Is there a reason for "delete-buffer"?

Hello,
I am new to kakoune, coming from vim. I just wanted to know, why the “buffer” commands are inverted. We have “buffer-next” and “buffer-previous”. But we also have “delete-buffer”. This last one seems to me, to go against the kakoune philosophy of first selecting and then acting. Furthermore, I want to write “buffer-…” and then need to correct this.
The question, I guess, is: Why is it “delete-buffer” and not “buffer-delete”?

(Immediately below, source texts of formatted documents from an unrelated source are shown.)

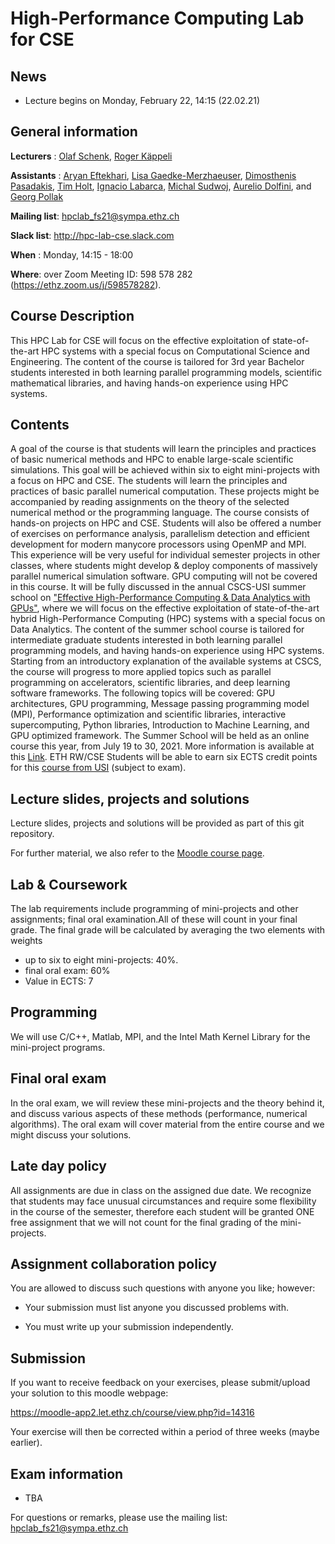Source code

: # High-Performance Computing Lab for CSE 

## News

* Lecture begins on Monday, February 22, 14:15 (22.02.21)

## General information

**Lecturers**   : [Olaf Schenk](mailto:oschenk@ethz.ch),
                  [Roger K&auml;ppeli](mailto:roger.kaeppeli@sam.math.ethz.ch)

**Assistants**  : [Aryan Eftekhari](mailto:aryan.eftekhari@usi.ch),
                  [Lisa Gaedke-Merzhaeuser](mailto:lisa.gaedke.merzhaeuser@usi.ch),
                  [Dimosthenis Pasadakis](mailto:dimosthenis.pasadakis@usi.ch),
                  [Tim Holt](mailto:timothy.holt@usi.ch),
                  [Ignacio Labarca](mailto:ignacio.labarca@sam.math.ethz.ch),
                  [Michal Sudwoj](mailto:msudwoj@student.ethz.ch),
                  [Aurelio Dolfini](mailto:adolfini@student.ethz.ch),
                  and [Georg Pollak](mailto:pollakg@student.ethz.ch)

**Mailing list**: <hpclab_fs21@sympa.ethz.ch>


**Slack list**: http://hpc-lab-cse.slack.com

**When** : Monday, 14:15 - 18:00

**Where**:  over Zoom Meeting ID: 598 578 282 (https://ethz.zoom.us/j/598578282).

## Course Description
This HPC Lab for CSE will focus on the effective exploitation of
state-of-the-art HPC systems with a special focus on Computational
Science and Engineering. The content of the course is tailored for 3rd
year Bachelor students interested in both learning parallel
programming models, scientific mathematical libraries, and having
hands-on experience using HPC systems.

## Contents
A goal of the course is that students will learn the principles and
practices of basic numerical methods and HPC to enable large-scale
scientific simulations. This goal will be achieved within six to eight
mini-projects with a focus on HPC and CSE. The students will learn the
principles and practices of basic parallel numerical
computation. These projects might be accompanied by reading
assignments on the theory of the selected numerical method or the
programming language. The course consists of hands-on projects on HPC
and CSE. Students will also be offered a number of exercises on
performance analysis, parallelism detection and efficient development
for modern manycore processors using OpenMP and MPI. This experience
will be very useful for individual semester projects in other classes,
where students might develop & deploy components of massively parallel
numerical simulation software. GPU computing will not be covered in
this course. It will be fully discussed in the annual CSCS-USI summer
school on 
["Effective High-Performance Computing & Data Analytics with GPUs"](https://www.cscs.ch/events/upcoming-events/event-detail/cscs-usi-summer-school-2021),
where we will focus on the effective exploitation of
state-of-the-art hybrid High-Performance Computing (HPC) systems with
a special focus on Data Analytics. The content of the summer school
course is tailored for intermediate graduate students interested in
both learning parallel programming models, and having hands-on
experience using HPC systems. Starting from an introductory
explanation of the available systems at CSCS, the course will progress
to more applied topics such as parallel programming on accelerators,
scientific libraries, and deep learning software frameworks. The
following topics will be covered: GPU architectures, GPU programming,
Message passing programming model (MPI), Performance optimization and
scientific libraries, interactive supercomputing, Python libraries,
Introduction to Machine Learning, and GPU optimized framework. The
Summer School will be held as an online course this year, from July 19
to 30, 2021. More information is available at 
this [Link](https://www.cscs.ch/events/upcoming-events/event-detail/cscs-usi-summer-school-2021).
ETH RW/CSE
Students will be able to earn six ECTS credit points for this [course 
from USI](https://search.usi.ch/courses/35262228/effective-high-performance-computing-data-analytics-summer-school)
(subject to exam).


## Lecture slides, projects and solutions
Lecture slides, projects and solutions will be provided as part of this
git repository.

For further material, we also refer to the [Moodle course
page](https://moodle-app2.let.ethz.ch/course/view.php?id=14316).



## Lab & Coursework
The lab requirements include programming of mini-projects and other
assignments; final oral examination.All of these will count in your
final grade.  The final grade will be calculated by averaging the two
elements with weights

  * up to six to eight mini-projects: 40%.
  * final oral exam: 60%
  * Value in ECTS: 7


## Programming
We will use C/C++, Matlab, MPI, and the Intel Math Kernel Library for
the mini-project programs.


## Final oral exam
In the oral exam, we will review these mini-projects and the theory
behind it, and discuss various aspects of these methods (performance,
numerical algorithms).  The oral exam will cover material from the
entire course and we might discuss your solutions.


## Late day policy
All assignments are due in class on the assigned due date.  We
recognize that students may face unusual circumstances and require
some flexibility in the course of the semester, therefore each student
will be granted ONE free assignment that we will not count for the
final grading of the mini-projects.


## Assignment collaboration policy
You are allowed to discuss such questions with anyone you like; however:

* Your submission must list anyone you discussed problems with.

* You must write up your submission independently.

## Submission
If you want to receive feedback on your exercises, please
submit/upload your solution to this moodle webpage:

<https://moodle-app2.let.ethz.ch/course/view.php?id=14316>

Your exercise will then be corrected within a period of three weeks
(maybe earlier).

## Exam information 

* TBA 

For questions or remarks, please use the mailing list:
<hpclab_fs21@sympa.ethz.ch>


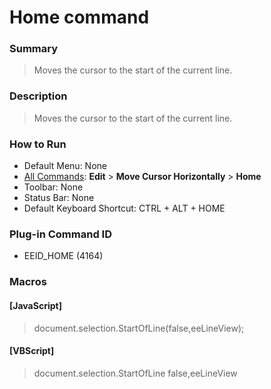 # Home command

### Summary

> Moves the cursor to the start of the current line.

### Description

> Moves the cursor to the start of the current line.

### How to Run

- Default Menu: None
- [All Commands](../tools/all_commands): **Edit** \> **Move Cursor Horizontally**
\> **Home**
- Toolbar: None
- Status Bar: None
- Default Keyboard Shortcut: CTRL + ALT + HOME

### Plug-in Command ID

- EEID\_HOME (4164)

### Macros

#### \[JavaScript\]

> document.selection.StartOfLine(false,eeLineView);

#### \[VBScript\]

> document.selection.StartOfLine false,eeLineView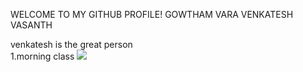WELCOME TO MY GITHUB PROFILE!
GOWTHAM VARA VENKATESH VASANTH
<HTML> 
<head>
</head>
<body>
  venkatesh is the great person<br>
  1.morning class
<img src="https://www.google.com/imgres?imgurl=https%3A%2F%2Fwww.livemint.com%2Flm-img%2Fimg%2F2023%2F11%2F05%2F600x338%2FVirat_Kohli_1699157766710_1699157767017.jpg&tbnid=sLXWE5fZW-yrkM&vet=12ahUKEwj-__GcnK-CAxX8Z2wGHSgRAiwQMygIegQIARB6..i&imgrefurl=https%3A%2F%2Fwww.livemint.com%2Fsports%2Fcricket-news%2Fhappy-birthday-virat-kohli-turns-35-today-list-of-records-king-kohli-holds-11699156767615.html&docid=4B8cS99V9tbU1M&w=600&h=337&itg=1&q=virat%20kohli&ved=2ahUKEwj-__GcnK-CAxX8Z2wGHSgRAiwQMygIegQIARB6">
</body>

</HTML>
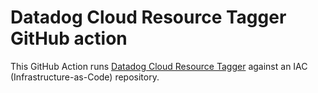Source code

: # Datadog Cloud Resource Tagger GitHub action
This GitHub Action runs [Datadog Cloud Resource Tagger](https://github.com/DataDog/datadog-cloud-resource-tagger) against an IAC (Infrastructure-as-Code) repository.
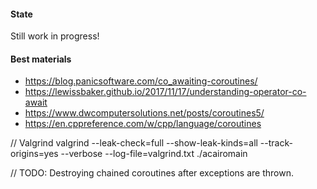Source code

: #### State
Still work in progress!

#### Best materials
- https://blog.panicsoftware.com/co_awaiting-coroutines/
- https://lewissbaker.github.io/2017/11/17/understanding-operator-co-await
- https://www.dwcomputersolutions.net/posts/coroutines5/
- https://en.cppreference.com/w/cpp/language/coroutines


// Valgrind
valgrind --leak-check=full --show-leak-kinds=all --track-origins=yes --verbose --log-file=valgrind.txt ./acairomain

// TODO: Destroying chained coroutines after exceptions are thrown.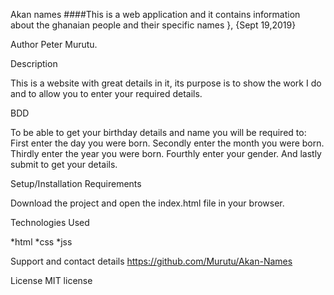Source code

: Akan names
####This is a web application  and it contains information about the ghanaian people and their specific names }, {Sept 19,2019}

Author Peter Murutu.

Description

This is a website with great details in it, its purpose is to show the work I do and to allow you to enter your required details.

BDD

To be able to get your birthday details and name you will be required to:
First enter the day you were born.
Secondly enter the month you were born.
Thirdly enter the year you were born.
Fourthly enter your gender.
And lastly submit to get your details.

Setup/Installation Requirements

Download the project and open the index.html file in your browser.

Technologies Used

*html *css *jss

Support and contact details
https://github.com/Murutu/Akan-Names

License
MIT license

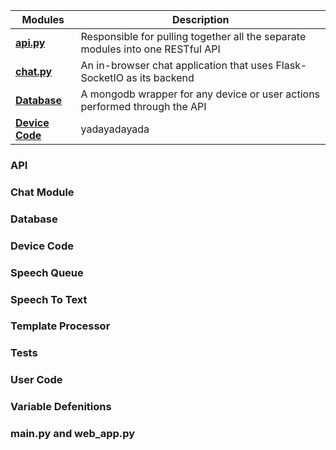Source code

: 

| Modules | Description |
| --------------- | ------------------------------------------------------------------------------ | 
| **[api.py](#API)** | Responsible for pulling together all the separate modules into one RESTful API | 
| **[chat.py](#Chat)** | An in-browser chat application that uses Flask-SocketIO as its backend | 
| **[Database](#Database)** |  A mongodb wrapper for any device or user actions performed through the API | 
| **[Device Code](#Device_Code)** | yadayadayada |  


### API

### Chat Module

### Database

### Device Code

### Speech Queue

### Speech To Text

### Template Processor

### Tests 

### User Code 

### Variable Defenitions 

### main.py and web_app.py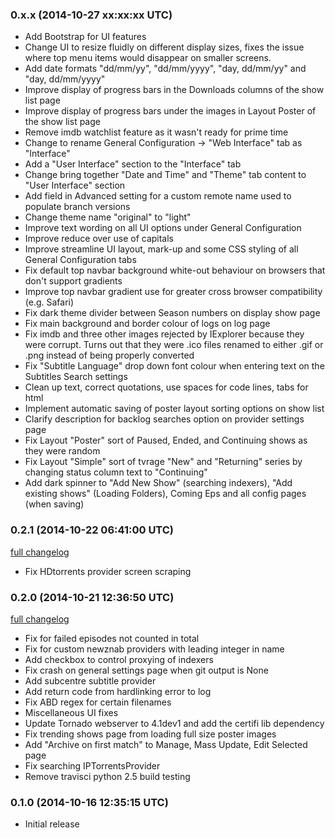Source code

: ### 0.x.x (2014-10-27 xx:xx:xx UTC)

* Add Bootstrap for UI features
* Change UI to resize fluidly on different display sizes, fixes the issue where top menu items would disappear on smaller screens.
* Add date formats "dd/mm/yy", "dd/mm/yyyy", "day, dd/mm/yy" and "day, dd/mm/yyyy"
* Improve display of progress bars in the Downloads columns of the show list page
* Improve display of progress bars under the images in Layout Poster of the show list page
* Remove imdb watchlist feature as it wasn't ready for prime time
* Change to rename General Configuration -> "Web Interface" tab as "Interface"
* Add a "User Interface" section to the "Interface" tab
* Change bring together "Date and Time" and "Theme" tab content to "User Interface" section
* Add field in Advanced setting for a custom remote name used to populate branch versions
* Change theme name "original" to "light"
* Improve text wording on all UI options under General Configuration
* Improve reduce over use of capitals
* Improve streamline UI layout, mark-up and some CSS styling of all General Configuration tabs
* Fix default top navbar background white-out behaviour on browsers that don't support gradients
* Improve top navbar gradient use for greater cross browser compatibility (e.g. Safari)
* Fix dark theme divider between Season numbers on display show page
* Fix main background and border colour of logs on log page
* Fix imdb and three other images rejected by IExplorer because they were corrupt. Turns out that they were .ico files renamed to either .gif or .png instead of being properly converted
* Fix "Subtitle Language" drop down font colour when entering text on the Subtitles Search settings
* Clean up text, correct quotations, use spaces for code lines, tabs for html
* Implement automatic saving of poster layout sorting options on show list
* Clarify description for backlog searches option on provider settings page
* Fix Layout "Poster" sort of Paused, Ended, and Continuing shows as they were random
* Fix Layout "Simple" sort of tvrage "New" and "Returning" series by changing status column text to "Continuing"
* Add dark spinner to "Add New Show" (searching indexers), "Add existing shows" (Loading Folders), Coming Eps and all config pages (when saving)


### 0.2.1 (2014-10-22 06:41:00 UTC)

[full changelog](https://github.com/SickragePVR/SickRage/compare/release_0.2.0...release_0.2.1)

* Fix HDtorrents provider screen scraping


### 0.2.0 (2014-10-21 12:36:50 UTC)

[full changelog](https://github.com/SickragePVR/SickRage/compare/release_0.1.0...release_0.2.0)

* Fix for failed episodes not counted in total
* Fix for custom newznab providers with leading integer in name
* Add checkbox to control proxying of indexers
* Fix crash on general settings page when git output is None
* Add subcentre subtitle provider
* Add return code from hardlinking error to log
* Fix ABD regex for certain filenames
* Miscellaneous UI fixes
* Update Tornado webserver to 4.1dev1 and add the certifi lib dependency
* Fix trending shows page from loading full size poster images
* Add "Archive on first match" to Manage, Mass Update, Edit Selected page
* Fix searching IPTorrentsProvider
* Remove travisci python 2.5 build testing


### 0.1.0 (2014-10-16 12:35:15 UTC)

* Initial release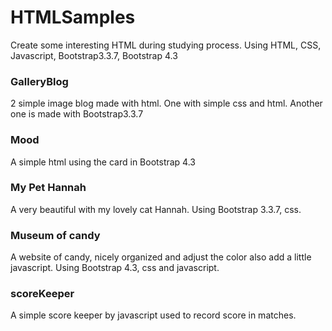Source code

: # HTMLSamples
Create some interesting HTML during studying process.
Using HTML, CSS, Javascript, Bootstrap3.3.7, Bootstrap 4.3

### GalleryBlog
2 simple image blog made with html.
One with simple css and html.
Another one is made with Bootstrap3.3.7

### Mood 
A simple html using the card in Bootstrap 4.3

### My Pet Hannah
A very beautiful with my lovely cat Hannah. Using Bootstrap 3.3.7, css.

### Museum of candy
A website of candy, nicely organized and adjust the color also add a little javascript. Using Bootstrap 4.3, css and javascript.

### scoreKeeper
A simple score keeper by javascript used to record score in matches.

P.S.: I like the “selection first” mentality. It has a very 2016 kind of vibe :stuck_out_tongue: I also very
much like the regex mechanism. It comes much more naturaly to me than the vim-counterpart.
P.P.S.: I am in favor of the whole “Duck”-Issue

1 Like

Hello

Have a look at these related GitHub issues / commits for some historic background on this topic:

Why db to delete buffer instead of bd
https://github.com/mawww/kakoune/issues/1094

Buffer Delete vs Delete Buffer
https://github.com/mawww/kakoune/issues/806

Rename commands to fit a more consistent naming scheme
https://github.com/mawww/kakoune/pull/827

3 Likes

Hi Delapouite,

thank you for the informative reply.
I understand the problems now, arising from old naming schemes.
IMHO a consistent verbose object-verb format with custom alias would have been a great choice for kakoune.
Since kak already diverges from konventions, consistency would have been a great asset.
Having said that, I think the commands have a great format.